- **About this task**: The required result is each line of the entries below containing the string "taobao".

Records from a collection:

━━━━━━━━━━━━━━━━

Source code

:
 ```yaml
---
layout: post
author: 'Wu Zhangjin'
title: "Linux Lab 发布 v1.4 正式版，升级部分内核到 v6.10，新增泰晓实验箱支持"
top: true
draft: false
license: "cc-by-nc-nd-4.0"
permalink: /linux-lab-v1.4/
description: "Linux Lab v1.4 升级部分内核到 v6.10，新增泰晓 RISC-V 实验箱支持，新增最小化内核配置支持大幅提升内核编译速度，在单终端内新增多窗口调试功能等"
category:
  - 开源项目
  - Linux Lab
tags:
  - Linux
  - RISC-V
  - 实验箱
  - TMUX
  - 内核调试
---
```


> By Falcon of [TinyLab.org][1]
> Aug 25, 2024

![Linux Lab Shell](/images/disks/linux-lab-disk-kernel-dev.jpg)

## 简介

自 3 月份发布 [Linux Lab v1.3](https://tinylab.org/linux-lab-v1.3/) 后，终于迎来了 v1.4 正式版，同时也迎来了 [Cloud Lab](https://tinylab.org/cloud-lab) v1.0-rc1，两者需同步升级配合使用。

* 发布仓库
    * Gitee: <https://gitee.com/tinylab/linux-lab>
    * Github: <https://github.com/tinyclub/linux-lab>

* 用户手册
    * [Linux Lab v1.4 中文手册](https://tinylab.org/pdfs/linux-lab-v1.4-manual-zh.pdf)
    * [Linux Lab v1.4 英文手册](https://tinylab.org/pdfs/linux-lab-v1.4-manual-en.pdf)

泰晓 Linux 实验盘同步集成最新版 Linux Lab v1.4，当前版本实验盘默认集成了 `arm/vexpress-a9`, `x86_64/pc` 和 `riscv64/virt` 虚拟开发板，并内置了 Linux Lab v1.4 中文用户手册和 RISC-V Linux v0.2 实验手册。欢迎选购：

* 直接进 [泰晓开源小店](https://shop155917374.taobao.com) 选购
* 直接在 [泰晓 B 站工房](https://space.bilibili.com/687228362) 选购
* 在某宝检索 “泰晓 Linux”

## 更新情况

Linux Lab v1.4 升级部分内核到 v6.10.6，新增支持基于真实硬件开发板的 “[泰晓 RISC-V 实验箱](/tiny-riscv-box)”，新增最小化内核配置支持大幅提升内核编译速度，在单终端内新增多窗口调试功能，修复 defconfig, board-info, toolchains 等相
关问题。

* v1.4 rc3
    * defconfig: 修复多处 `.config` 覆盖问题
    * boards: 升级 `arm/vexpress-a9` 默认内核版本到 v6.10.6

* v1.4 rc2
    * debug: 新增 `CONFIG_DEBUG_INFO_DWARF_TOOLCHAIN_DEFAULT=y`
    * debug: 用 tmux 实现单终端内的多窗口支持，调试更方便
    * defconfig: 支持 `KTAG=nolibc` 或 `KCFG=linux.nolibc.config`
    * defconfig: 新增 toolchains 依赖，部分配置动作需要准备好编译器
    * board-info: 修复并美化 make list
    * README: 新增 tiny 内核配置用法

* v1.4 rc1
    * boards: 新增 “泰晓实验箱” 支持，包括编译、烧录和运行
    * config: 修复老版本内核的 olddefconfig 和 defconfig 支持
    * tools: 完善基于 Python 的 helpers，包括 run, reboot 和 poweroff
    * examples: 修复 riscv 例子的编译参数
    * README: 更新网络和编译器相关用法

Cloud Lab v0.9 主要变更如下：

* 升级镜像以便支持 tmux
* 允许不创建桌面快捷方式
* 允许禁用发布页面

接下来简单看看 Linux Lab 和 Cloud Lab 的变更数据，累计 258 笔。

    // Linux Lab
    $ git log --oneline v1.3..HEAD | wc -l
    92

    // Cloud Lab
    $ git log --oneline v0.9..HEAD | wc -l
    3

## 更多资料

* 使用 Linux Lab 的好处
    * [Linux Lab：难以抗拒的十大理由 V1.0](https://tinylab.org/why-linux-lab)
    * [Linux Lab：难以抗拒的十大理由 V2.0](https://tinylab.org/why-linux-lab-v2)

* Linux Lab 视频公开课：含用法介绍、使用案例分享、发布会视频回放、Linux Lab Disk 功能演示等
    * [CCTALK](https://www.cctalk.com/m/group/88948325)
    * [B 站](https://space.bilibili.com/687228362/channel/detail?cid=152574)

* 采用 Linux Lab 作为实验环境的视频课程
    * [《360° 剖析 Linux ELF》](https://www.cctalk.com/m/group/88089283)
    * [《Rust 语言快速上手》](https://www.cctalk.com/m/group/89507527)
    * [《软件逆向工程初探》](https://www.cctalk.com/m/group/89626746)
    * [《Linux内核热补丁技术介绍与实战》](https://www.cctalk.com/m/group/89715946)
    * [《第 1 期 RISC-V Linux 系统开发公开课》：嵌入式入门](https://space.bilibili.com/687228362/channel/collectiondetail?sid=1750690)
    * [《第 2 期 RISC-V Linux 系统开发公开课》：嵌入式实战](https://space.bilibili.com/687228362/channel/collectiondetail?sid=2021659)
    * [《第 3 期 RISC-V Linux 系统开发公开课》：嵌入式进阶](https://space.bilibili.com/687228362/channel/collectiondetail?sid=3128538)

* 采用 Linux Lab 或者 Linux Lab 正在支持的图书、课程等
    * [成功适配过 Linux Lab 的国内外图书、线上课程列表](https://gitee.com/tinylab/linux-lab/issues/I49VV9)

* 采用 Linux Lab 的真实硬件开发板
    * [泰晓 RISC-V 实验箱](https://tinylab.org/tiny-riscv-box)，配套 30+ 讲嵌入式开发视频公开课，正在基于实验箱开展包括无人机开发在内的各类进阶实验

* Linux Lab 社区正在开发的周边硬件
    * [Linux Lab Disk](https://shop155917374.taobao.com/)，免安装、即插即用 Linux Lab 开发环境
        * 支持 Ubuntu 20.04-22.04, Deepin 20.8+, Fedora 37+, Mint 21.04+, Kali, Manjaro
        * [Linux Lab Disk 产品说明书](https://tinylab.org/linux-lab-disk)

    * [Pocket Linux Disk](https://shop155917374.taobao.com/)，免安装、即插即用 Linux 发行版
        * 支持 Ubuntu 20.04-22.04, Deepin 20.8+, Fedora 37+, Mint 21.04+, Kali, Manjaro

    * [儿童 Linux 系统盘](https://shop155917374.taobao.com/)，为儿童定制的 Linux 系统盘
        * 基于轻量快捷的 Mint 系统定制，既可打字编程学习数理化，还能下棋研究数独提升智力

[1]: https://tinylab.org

━━━━━━━━━━━━━━━━

- **Reply**:
* 直接进 [泰晓开源小店](https://shop155917374.taobao.com) 选购
    * [Linux Lab Disk](https://shop155917374.taobao.com/)，免安装、即插即用 Linux Lab 开发环境
    * [Pocket Linux Disk](https://shop155917374.taobao.com/)，免安装、即插即用 Linux 发行版
    * [儿童 Linux 系统盘](https://shop155917374.taobao.com/)，为儿童定制的 Linux 系统盘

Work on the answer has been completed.